Education is a recurring theme in discussions of public policy, economic growth, and personal development. Unfortunately, there seems to be a pervasive belief that schooling and education are one and the same. It is mot certainly true that education and school frequently overlap to a significant degree, but it is problematic to limit your view of education to the content that is presented in a classroom. The truth is that there are many things successful people will need to learn over the course of their lives, and not all of them are taught in a structured curriculum. Thus, as your base of knowledge increases it will become true that self-education eventually meets and surpasses structured education in its impact on your life.
This is particularly important for people in entrepreneurial endeavors, since the traditional regimen of structured education through school does not cover many of the key skills that are needed to realize success. This is not due to any sort of malicious plan on the part of educators, it is simply reflective of the reality that the current education system is designed to train future employees. It is not a coincidence that tiers of education are articulated in degrees and certificates such as a high school diploma, associates degree, baccalaureate degree, masters degree, and doctorate.
These degrees and certificates are highly important to employers, because they send a signal of educational achievement. Thus, it has become true that employers are increasingly insistent on education credentials for the people it hires. Over time, this has led to a system of credential-ism for major employers where people who possess superior skills are filtered-out of the interview process because they do not possess the desired credentials. This has created a unique situation for employers, employees, and entrepreneurs in regards to education.
The Impact of Credential-ism
The proliferation of employers who insist on credentials for their employees has led to a 'self fulfilling prophecy' for education institutions where the skills and abilities sought by employers are increasingly emphasized. The extended impact of this emphasis on skills for employers has been a reduction in the building of skills that will enable people to become entrepreneurs. Thus, the value of education over time has tilted more toward the credentials that you receive and less toward the content that you learn.

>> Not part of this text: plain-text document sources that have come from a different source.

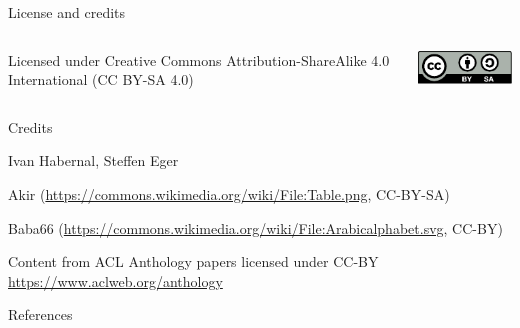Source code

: \documentclass[12pt]{beamer}
\begin{document}
\begin{frame}{License and credits}

\begin{columns}
	\begin{column}{0.7\textwidth}
		Licensed under Creative Commons Attribution-ShareAlike 4.0 International (CC BY-SA 4.0)
	\end{column}
	\begin{column}{0.2\textwidth}
		\includegraphics[width=0.9\linewidth]{img/cc-by-sa-icon.pdf}
	\end{column}
\end{columns}

\bigskip

Credits

\begin{scriptsize}
	
Ivan Habernal, Steffen Eger

Akir (\url{https://commons.wikimedia.org/wiki/File:Table.png}, CC-BY-SA)

Baba66 (\url{https://commons.wikimedia.org/wiki/File:Arabicalphabet.svg}, CC-BY)

Content from ACL Anthology papers licensed under CC-BY \url{https://www.aclweb.org/anthology}

\end{scriptsize}

\end{frame}

\begin{frame}[allowframebreaks]{References}
\printbibliography
%  
%  
\end{frame}
\end{document}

This impact has become even more stark over the past few decades as the content taught at varying educational institutions has become increasingly similar. This means that the actual education you receive will be very similar from one university to the next. However, the 'prestige' of certain universities, along with the social-economic caliber of the alumni association and student body allows them to charge significantly higher fees than other institutions where the actual education is very similar.
Over time, the compounding impact of this effect has made education more about earning credentials to achieve a prestigious, well-paying job than the specific content that is learned. This sentiment is echoed by many parents in their exhortation for children to get a college degree so that they can get a good job. The causal connection in this sentiment is hard to argue with, but it glances past one very important question. What if you don't want to spend your entire adult life working for an employer? What if you want to become an entrepreneur at some time in the near or distant future?
The Value of Self-Education
This is where self-education becomes very important. Self-education is the process where you personally seek out the information and insights that you need to achieve your goals and ambitions. It is critical for entrepreneurs, because the skills that most entrepreneurs need are not typically included in the curriculum that contributes to traditional education credentials.
So where do you find self-education? That is the million-dollar question. The truth is that the pursuit of self-education is a journey that is personal to every person individually. The part of self-education that will prove to be the most difficult is separating the legitimate opportunities for learning and development from scams and get-rich-quick schemes that frequently enrich the originator at the expense of the participants.
In the end, each of us are ultimately responsible for our own education and development. Credentials will always be a part of employment, but the upper reaches of personal and professional success will continue to be the province of those who pursue a path of self-education and continual development.